1. The word must be at least four letters long.
2. The word must include the central letter.
3. The word cannot include any letter beyond the seven given letters.

In this example, our honeycomb is the letters a, p, x, m, e, l and center letter g

First task: How many words can be made? What are the highest scoring words? Feel free to explore anything else you think is interesting

Second task: Which seven-letter honeycomb set-up results in the highest possible game score?  To be a valid choice of seven letters, no letter can be repeated, it must not contain the letter S (that would be too easy) and there must be at least one pangram.

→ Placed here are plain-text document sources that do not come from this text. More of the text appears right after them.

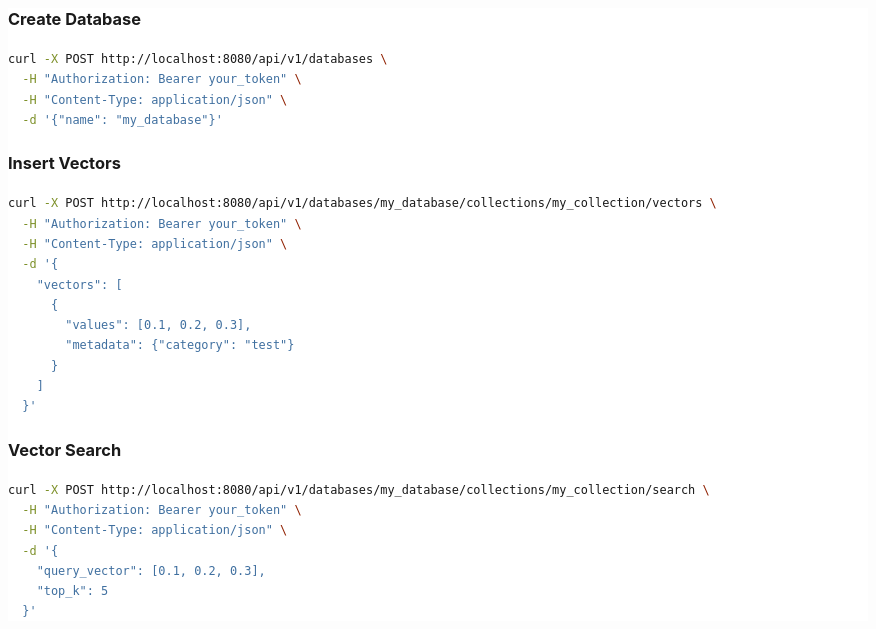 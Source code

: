 ### Create Database

```bash
curl -X POST http://localhost:8080/api/v1/databases \
  -H "Authorization: Bearer your_token" \
  -H "Content-Type: application/json" \
  -d '{"name": "my_database"}'
```

### Insert Vectors

```bash
curl -X POST http://localhost:8080/api/v1/databases/my_database/collections/my_collection/vectors \
  -H "Authorization: Bearer your_token" \
  -H "Content-Type: application/json" \
  -d '{
    "vectors": [
      {
        "values": [0.1, 0.2, 0.3],
        "metadata": {"category": "test"}
      }
    ]
  }'
```

### Vector Search

```bash
curl -X POST http://localhost:8080/api/v1/databases/my_database/collections/my_collection/search \
  -H "Authorization: Bearer your_token" \
  -H "Content-Type: application/json" \
  -d '{
    "query_vector": [0.1, 0.2, 0.3],
    "top_k": 5
  }'
``` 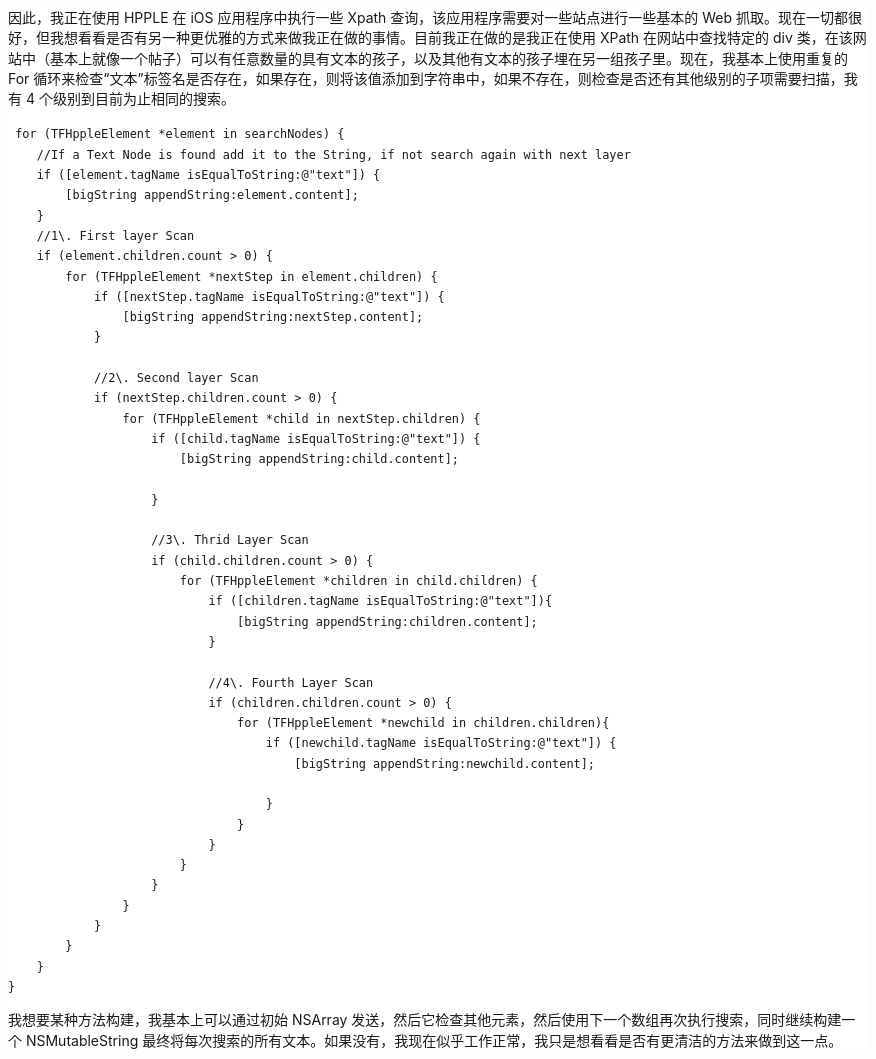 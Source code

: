 因此，我正在使用 HPPLE 在 iOS 应用程序中执行一些 Xpath 查询，该应用程序需要对一些站点进行一些基本的 Web 抓取。现在一切都很好，但我想看看是否有另一种更优雅的方式来做我正在做的事情。目前我正在做的是我正在使用 XPath 在网站中查找特定的 div 类，在该网站中（基本上就像一个帖子）可以有任意数量的具有文本的孩子，以及其他有文本的孩子埋在另一组孩子里。现在，我基本上使用重复的 For 循环来检查“文本”标签名是否存在，如果存在，则将该值添加到字符串中，如果不存在，则检查是否还有其他级别的子项需要扫描，我有 4 个级别到目前为止相同的搜索。

```
 for (TFHppleElement *element in searchNodes) {
    //If a Text Node is found add it to the String, if not search again with next layer
    if ([element.tagName isEqualToString:@"text"]) {
        [bigString appendString:element.content];
    }
    //1\. First layer Scan
    if (element.children.count > 0) {
        for (TFHppleElement *nextStep in element.children) { 
            if ([nextStep.tagName isEqualToString:@"text"]) {
                [bigString appendString:nextStep.content];
            }

            //2\. Second layer Scan
            if (nextStep.children.count > 0) {
                for (TFHppleElement *child in nextStep.children) { 
                    if ([child.tagName isEqualToString:@"text"]) {
                        [bigString appendString:child.content];

                    }

                    //3\. Thrid Layer Scan
                    if (child.children.count > 0) {
                        for (TFHppleElement *children in child.children) { 
                            if ([children.tagName isEqualToString:@"text"]){
                                [bigString appendString:children.content];
                            }

                            //4\. Fourth Layer Scan
                            if (children.children.count > 0) {
                                for (TFHppleElement *newchild in children.children){
                                    if ([newchild.tagName isEqualToString:@"text"]) {
                                        [bigString appendString:newchild.content];

                                    }
                                }
                            }
                        }
                    }
                }
            }
        }
    }
} 
```

我想要某种方法构建，我基本上可以通过初始 NSArray 发送，然后它检查其他元素，然后使用下一个数组再次执行搜索，同时继续构建一个 NSMutableString 最终将每次搜索的所有文本。如果没有，我现在似乎工作正常，我只是想看看是否有更清洁的方法来做到这一点。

Third task: If we assume the lowest possible scoring honeycomb is one with only one 7 letter solution - it would score 14 points. Can such a puzzle exist? If so, what is the pangram?

We will take each task one by one. Our strategy for the first task will be to create a regular expression for the example honeycomb which contains a ‘lookahead’ to ensure that we only match with words that have the letter g in them and do not contain any other letters. But first, let’s load our libraries, read the dictionary, convert it to a tibble and filter out words shorter than 4 characters .

##TASK ONE

library(tidyverse)
library(dplyr)
library(readr)
library(stringr)
library(stringi)
library(hash)
library(gtools)

#import the dictionary directly from the URL with the data.table package
# library(data.table)
# dictionary <- fread("https://norvig.com/ngrams/enable1.txt", header = FALSE)
# dictionary <- dictionary %>% as_tibble() %>%rename(words = "V1")

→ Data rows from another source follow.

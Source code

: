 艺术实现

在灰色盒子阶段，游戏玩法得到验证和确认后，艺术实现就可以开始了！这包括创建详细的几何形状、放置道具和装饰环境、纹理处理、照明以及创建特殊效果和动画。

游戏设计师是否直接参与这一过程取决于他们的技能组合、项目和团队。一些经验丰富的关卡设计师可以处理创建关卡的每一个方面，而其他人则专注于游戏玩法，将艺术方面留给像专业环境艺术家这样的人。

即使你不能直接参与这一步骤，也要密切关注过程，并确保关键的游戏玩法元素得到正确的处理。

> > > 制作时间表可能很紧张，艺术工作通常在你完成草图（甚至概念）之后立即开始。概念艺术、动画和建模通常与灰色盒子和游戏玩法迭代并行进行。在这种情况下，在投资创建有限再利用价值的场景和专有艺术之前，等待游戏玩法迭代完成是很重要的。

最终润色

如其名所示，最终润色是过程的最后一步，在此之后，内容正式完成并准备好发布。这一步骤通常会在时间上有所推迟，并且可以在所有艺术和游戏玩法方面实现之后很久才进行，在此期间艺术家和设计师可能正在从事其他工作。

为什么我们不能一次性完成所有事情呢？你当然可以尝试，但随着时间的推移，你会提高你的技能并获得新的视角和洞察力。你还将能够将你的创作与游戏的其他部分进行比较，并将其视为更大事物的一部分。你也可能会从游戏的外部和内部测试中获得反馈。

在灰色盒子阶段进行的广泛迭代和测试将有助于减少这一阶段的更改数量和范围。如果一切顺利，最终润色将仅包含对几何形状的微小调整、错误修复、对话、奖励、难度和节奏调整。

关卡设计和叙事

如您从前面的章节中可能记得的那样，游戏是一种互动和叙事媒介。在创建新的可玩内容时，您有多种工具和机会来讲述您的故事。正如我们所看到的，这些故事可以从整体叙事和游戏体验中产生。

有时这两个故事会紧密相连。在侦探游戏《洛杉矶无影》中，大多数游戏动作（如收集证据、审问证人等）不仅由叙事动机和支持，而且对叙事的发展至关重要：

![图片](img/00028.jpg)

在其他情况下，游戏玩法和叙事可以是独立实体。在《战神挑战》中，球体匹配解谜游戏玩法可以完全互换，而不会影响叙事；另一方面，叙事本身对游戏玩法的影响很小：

# setwd("C:/Users/jp168/projects/share_creative")
file <- "enable1.txt"
dictionary <- read_table(file, col_names = FALSE)

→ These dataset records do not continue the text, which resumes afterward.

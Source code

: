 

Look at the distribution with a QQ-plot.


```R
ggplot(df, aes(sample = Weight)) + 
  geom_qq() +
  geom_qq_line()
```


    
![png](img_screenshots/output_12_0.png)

dictionary <- dictionary %>% as_tibble()%>% rename(words = "X1")%>%
  filter(stri_length(words) > 3)
head(dictionary)
## # A tibble: 6 x 1
##   words 
##   <chr> 
## 1 aahed 
## 2 aahing
## 3 aahs  
## 4 aalii 
## 5 aaliis
## 6 aals

Now we need to write the regular expression, and subset our dictionary by the words the pattern matches with:

original_honeycomb <- (c("l", "a","p","x","m","e","g"))
pattern <-"(?=.*[g])^[lapxmeg]*$" 
sum(str_detect(dictionary$words, pattern))
## [1] 43
dictionary$words[str_detect(dictionary$words, pattern)]
##  [1] "agama"   "agapae"  "agape"   "agee"    "agleam"  "aglee"   "agma"   
##  [8] "alga"    "algae"   "algal"   "allege"  "amalgam" "eagle"   "egal"   
## [15] "gaga"    "gage"    "gaggle"  "gala"    "galax"   "gale"    "galea"  
## [22] "galeae"  "gall"    "gama"    "game"    "gamma"   "gamp"    "gape"   
## [29] "gelee"   "gemma"   "gemmae"  "gleam"   "glee"    "gleg"    "legal"  
## [36] "mage"    "magma"   "page"    "peag"    "peage"   "pelage"  "plagal" 
## [43] "plage"

To figure out which word scores highest, we need to check for pangrams, take each pangram’s length, add 7 to it, then see which word has the highest score. By eye it looks like there are no pangrams, so we check to see whether our pattern failed to detect megaplex, or if megaplex is not in the dictionary that we are using.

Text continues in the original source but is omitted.